Re: Tested: Where Does The Tone Come From In An Electric Guitar?
I have an associates degree in electronics, and spent 6 1/2 years working as an electronic technician. I've been working on instruments for over 20 years.
In order of their significance:
1. The design of a pickup and it's location, including how close the pole pieces are to the strings, are going to have the biggest effect on a solidbody electric guitar's sound.
2. The value of any capacitors used in the circuit will also have a significant effect, since capacitors determine the range of high frequencies that can be rolled off.
3. The pots will also have an effect, mostly depending on how well they are made and what their value is.
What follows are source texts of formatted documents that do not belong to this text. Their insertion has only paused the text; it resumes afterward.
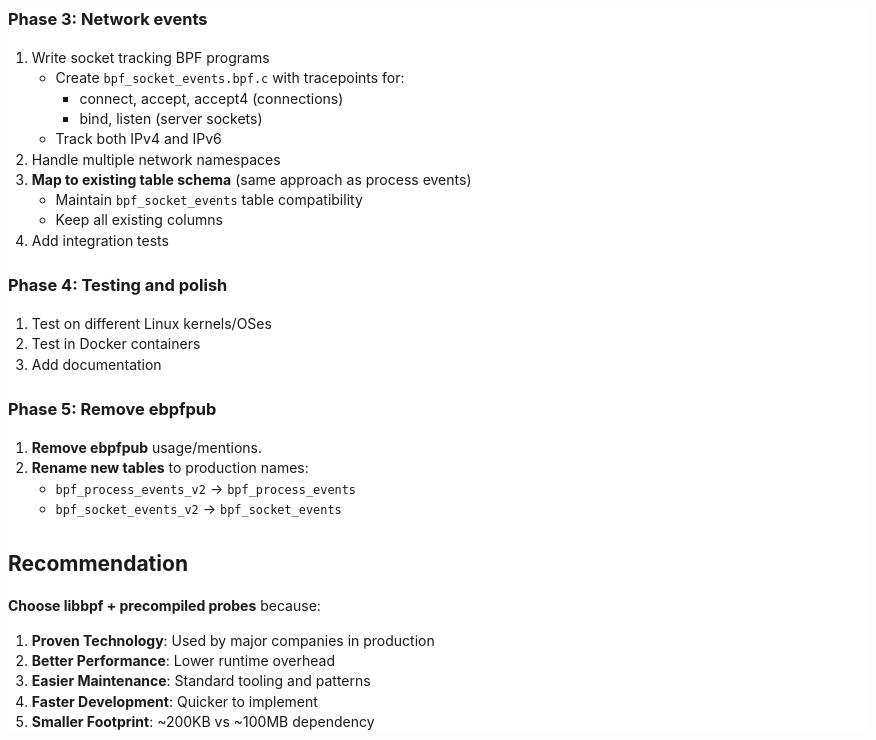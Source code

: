 ### Phase 3: Network events
1. Write socket tracking BPF programs
   - Create `bpf_socket_events.bpf.c` with tracepoints for:
     - connect, accept, accept4 (connections)
     - bind, listen (server sockets)
   - Track both IPv4 and IPv6
2. Handle multiple network namespaces
3. **Map to existing table schema** (same approach as process events)
   - Maintain `bpf_socket_events` table compatibility
   - Keep all existing columns
4. Add integration tests

### Phase 4: Testing and polish
1. Test on different Linux kernels/OSes
2. Test in Docker containers
3. Add documentation

### Phase 5: Remove ebpfpub
1. **Remove ebpfpub** usage/mentions.
2. **Rename new tables** to production names:
   - `bpf_process_events_v2` → `bpf_process_events`
   - `bpf_socket_events_v2` → `bpf_socket_events`

## Recommendation

**Choose libbpf + precompiled probes** because:

1. **Proven Technology**: Used by major companies in production
2. **Better Performance**: Lower runtime overhead
3. **Easier Maintenance**: Standard tooling and patterns
4. **Faster Development**: Quicker to implement
5. **Smaller Footprint**: ~200KB vs ~100MB dependency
4. Hardware and woods will also effect sound, mostly due to their density, which will determine how freely the string will vibrate.
5. The gauge and alloy of the strings will have an effect.
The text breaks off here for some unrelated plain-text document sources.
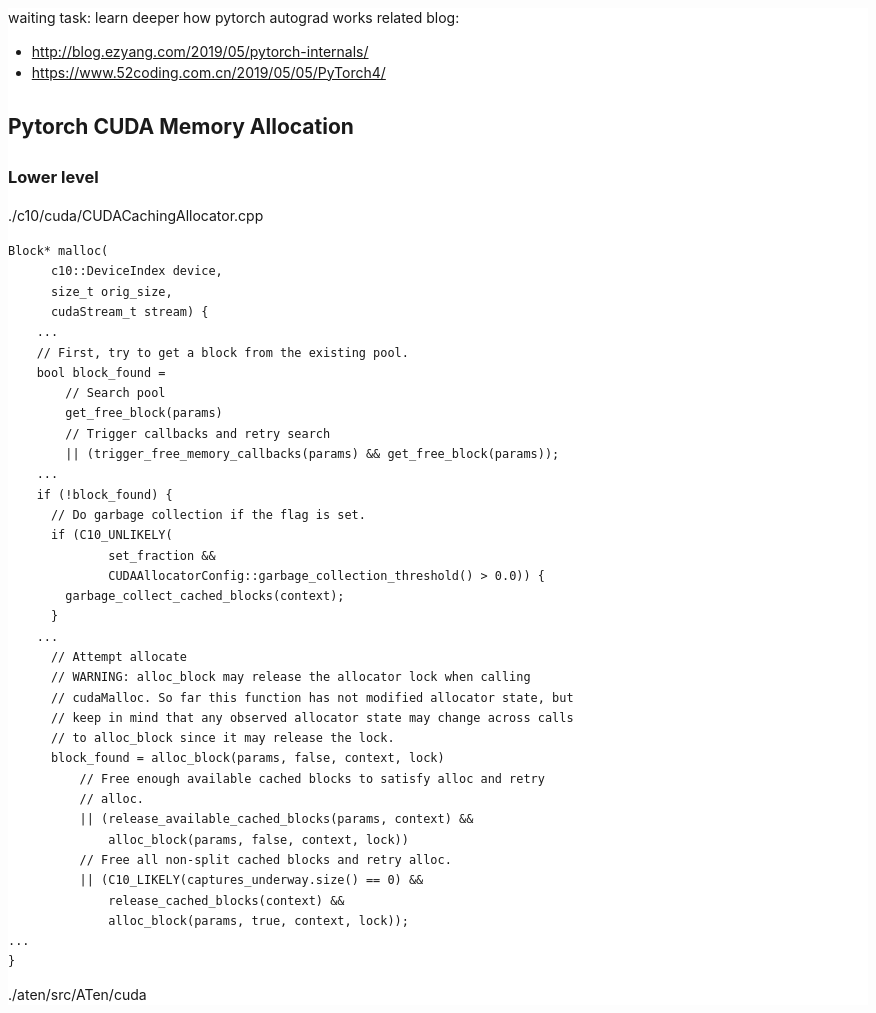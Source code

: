 waiting task: learn deeper how pytorch autograd works
related blog:
- http://blog.ezyang.com/2019/05/pytorch-internals/
- https://www.52coding.com.cn/2019/05/05/PyTorch4/

## Pytorch CUDA Memory Allocation

### Lower level

./c10/cuda/CUDACachingAllocator.cpp

```
Block* malloc(
      c10::DeviceIndex device,
      size_t orig_size,
      cudaStream_t stream) {
    ...
    // First, try to get a block from the existing pool.
    bool block_found =
        // Search pool
        get_free_block(params)
        // Trigger callbacks and retry search
        || (trigger_free_memory_callbacks(params) && get_free_block(params));
    ...
    if (!block_found) {
      // Do garbage collection if the flag is set.
      if (C10_UNLIKELY(
              set_fraction &&
              CUDAAllocatorConfig::garbage_collection_threshold() > 0.0)) {
        garbage_collect_cached_blocks(context);
      }
    ...
      // Attempt allocate
      // WARNING: alloc_block may release the allocator lock when calling
      // cudaMalloc. So far this function has not modified allocator state, but
      // keep in mind that any observed allocator state may change across calls
      // to alloc_block since it may release the lock.
      block_found = alloc_block(params, false, context, lock)
          // Free enough available cached blocks to satisfy alloc and retry
          // alloc.
          || (release_available_cached_blocks(params, context) &&
              alloc_block(params, false, context, lock))
          // Free all non-split cached blocks and retry alloc.
          || (C10_LIKELY(captures_underway.size() == 0) &&
              release_cached_blocks(context) &&
              alloc_block(params, true, context, lock));
...
}
```

./aten/src/ATen/cuda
The bottom line is that if you were to take a Fender Stratocaster electronic assembly and stick it on 6 different Strat bodies with the same hardware, it's going to sound pretty much the same. If you change the bridge, it will have a minor effect. Ditto if you switch from nickel to stainless steel strings.
If you put the same Strat electronics on a Gibson body and manage to get everything located in the same place, it's still going to sound more like a Strat than a Gibson.
The variety of wire used will have no significant effect, as long as it's good quality wire. And although some will debate me on this, the type of finish will have no effect at all.
A solidbody guitar does not care what kind of plating is used on the hardware, or whether the finish is nitrocellulose, polyurethane, varnish, or Rustoleum.
It's primarily about the pickups, their location, and the capacitor value. The variety and density of the wood and metal parts will have much less of an effect, as long as they aren't cheap garbage. Change the string gauge and/or alloy, and it will also affect the sound.
Strip it to bear wood and give it a psychedelic paint job, or seal it with Thompson's Water Seal, and it will still sound the same.
If the player or listener consumes psychedelics, he might believe that it sounds different.
Re: Tested: Where Does The Tone Come From In An Electric Guitar?
Bridge sitting on an otherwise acoustic instrument with a Magnetic Pickup .
Ala an EM 150 Gibson?
vs a bridge sitting on, say, a solid slab of a pretty figured hardwood?
:whistling:
Re: Tested: Where Does The Tone Come From In An Electric Guitar?
Quote:
Originally Posted by
mandroid
Bridge sitting on an otherwise acoustic instrument with a Magnetic Pickup .
Ala an EM 150 Gibson?
vs a bridge sitting on, say, a solid slab of a pretty figured hardwood?
:whistling:
The instrument behaves much like its acoustic response in regards attack and sustain. I had this exact situation, using my favorite mag pickup on a Buchanan 10-string (my earlier acoustic-electric clips). The location had the expected tonal result, a neck-pickup tone in the main. But the attack was very acoustic, and the sustain short like the acoustic.
The same pickups on my Almuse's sapele body have a somewhat hard tone, compared to on my maple-topped mahogany-bodied Ryder. Very slight difference, given their locations are identical. Expected attack and sustain of a solid body instrument.
The guitars and mandolins that are hollow-body but optimized for mag pickups have an intermediate attack response, softer attack and less sustain.
Location strongly affects the tonal color, pickup design some effect. Body design affects the dynamic response, attack and sustain. Not so much the tonal color.